56. Venedik Bianeli’ne, ‘’Savaş atığı metal heykeli’’ (War waste metal sculpture) isimli çalışmasıyla katılan Hiwa, Irak’taki savaş atıklarını eriterek büyük bir metal çana dönüştürmüş ve bu süreci görüntü olarak kayıt altına almıştı. Çalışmayı hem heykel hem de heykelin üretim sürecini gösteren bir görüntü olarak sergileyen sanatçı, savaşa sebebiyet veren batı kültürünün yarattığı tahribatın artıklarını, onların kutsal imgesine –yani kilise çanına- dönüştürerek savaşın tüm parodisini ortaya koymuştu. Dokumenta 14’te ise ’’İmgeleri Solurken’’(When We Were Exhaling Images) isimli enstlasyon çalışmasıyla katılan sanatçı, evsizlere, yurtsuzlara, göçmenlere koloni halinde yaşamaları için lağım borularından oluşan barınma yerleri yarattı. Boruların içinde sürüngen üzere yaşamaya çalışan bu insanların unsurun kokusuna aşina oldukları yargısıyla, insani olmayan durumu belirtmeye çalıştı. Zira sanatkarın kastettiği ‘madde ve koku’ olgusu beşere dair bir durum değildir.

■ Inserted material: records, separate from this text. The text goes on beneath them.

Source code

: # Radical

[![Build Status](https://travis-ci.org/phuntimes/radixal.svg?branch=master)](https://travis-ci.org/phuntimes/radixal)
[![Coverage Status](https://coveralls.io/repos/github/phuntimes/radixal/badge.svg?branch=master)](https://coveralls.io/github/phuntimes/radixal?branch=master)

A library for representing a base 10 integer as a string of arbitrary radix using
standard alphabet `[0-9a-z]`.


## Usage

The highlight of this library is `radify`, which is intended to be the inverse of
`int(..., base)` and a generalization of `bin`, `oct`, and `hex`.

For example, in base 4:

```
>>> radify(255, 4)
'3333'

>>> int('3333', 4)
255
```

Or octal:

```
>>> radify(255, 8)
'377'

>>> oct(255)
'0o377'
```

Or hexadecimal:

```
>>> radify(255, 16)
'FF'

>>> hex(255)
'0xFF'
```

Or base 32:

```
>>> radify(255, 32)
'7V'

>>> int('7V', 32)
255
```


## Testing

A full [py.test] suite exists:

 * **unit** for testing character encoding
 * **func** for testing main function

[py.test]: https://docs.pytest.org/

Keza Hiwa K’nın yeniden Dokumanta 14’te bir öbür sergilenen işi “Ana Dilim Kör” (Blind as The Mother Tongue) isimli görüntü çalışması, hem Hiwa için hem de benim için ontolojik ve tahminen de tek rastlantısal durumdur. Zira insan kendi lisanını belirleyemez, işte bu belirleme bir tesadüftür. Lakin lisanın ontolojik bir maniyle doğması, kendi ontolojik yetisini doğuştan kaybetmesi muhakkak bir tesadüf değildir. “İnsani lisan, kendisine dışsal manalar keşfedemez.” (3) Zira lisanın kendisi içseldir. Ve hiçbir içsel olgu bir katliamı hak etmez. Pekala, bu bağlamda ötekilerin lisanında dışsal bir mana var mıdır? Varsa bunun okumasını nasıl yapabiliriz?

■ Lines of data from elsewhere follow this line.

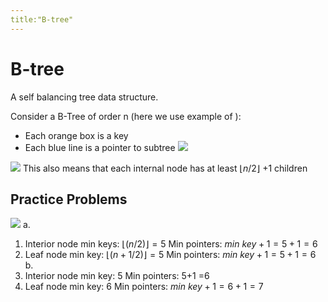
 ```yaml
---
title:"B-tree"
---
```

# B-tree
A self balancing tree data structure.

Consider a B-Tree of order n (here we use example of [](Notes/Conventional%20Indexes.md#B%20Tree%20Index%7CB+Tree)):
- Each orange box is a key
- Each blue line is a pointer to subtree
![](https://i.imgur.com/1jSNPRN.png)

![](https://i.imgur.com/gYfysVX.png)
This also means that each internal node has  at least $\lfloor{n/2}\rfloor$ +1 children 
## Practice Problems
![](https://i.imgur.com/2am4T1y.png)
a.
1. Interior node min keys: $\lfloor(n/2)\rfloor=5$
	Min pointers: $min\ key + 1 = 5+1=6$
2. Leaf node min key: $\lfloor(n+1/2)\rfloor=5$
	Min pointers: $min\ key + 1 = 5+1=6$
b.
1. Interior node min key: 5
	Min pointers: 5+1 =6
2. Leaf node min key: 6
	Min pointers: $min\ key + 1 = 6+1=7$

İçinde yaşadığımız toplum hakkında yapısal bir lisan çözümlemesini ortaya koyan imge, ötekinin içsel olarak kendi üzerinden iktidara uyguladığı ‘ironi’ lisanıdır. Ötekinin, ister entelektüel olsun ister edebi, ister teorik hiç fark etmez aksi bir argüman üzere kullandığı ironi, onun kendi içselliğinin iktidara karşı salt trajedisidir. Bu ironi Hiwa’nın kastettiği ‘kör’ imgesini dışsal olandan koparan ve içsel olarak bağlamını trajedi üzerinden yapandır. Bu tabandaki trajedi; insanları ve şeyleri sürükleyen, sonra içsel değişiminin büyük felaketi içinde eriten dramatik bir manzaraya dönüşür. Lacancı terminolojiden hareketle, ötekinin ‘bilinç dışı lisanı; ironidir’. Hasebiyle da bu lisan, bizim algılamadığımız bilinçaltının geçitleriyle, çağdaşlık denilen bilinmeyen ve aldatıcı bir uzamda daima hareket eden bir toprak kesimidir. Bu toprak modülü bize ilişkin olmayan ve tıpkı vakitte bizi şeylerin ‘yerlisi’ yapandır.

Kaynaklar

  1. Bakuni’den Lacan’a s.125 Saul Newman Detay Yay. Çev. Kürşad Kızıltuğ
  2. Yazı ve Yorum s.53 Roland Barthes Metis Seçkisi Çev. Tahsin Yücel
  3. Wittgenstein ve Lisanın Hudutları s.139 Pierre Hadot Doğubatı Yay. Çev. Murat Erşen
Yorumlar

Henüz yorum yapılmamış. İlk yorumu yukarıdaki form aracılığıyla siz yapabilirsiniz.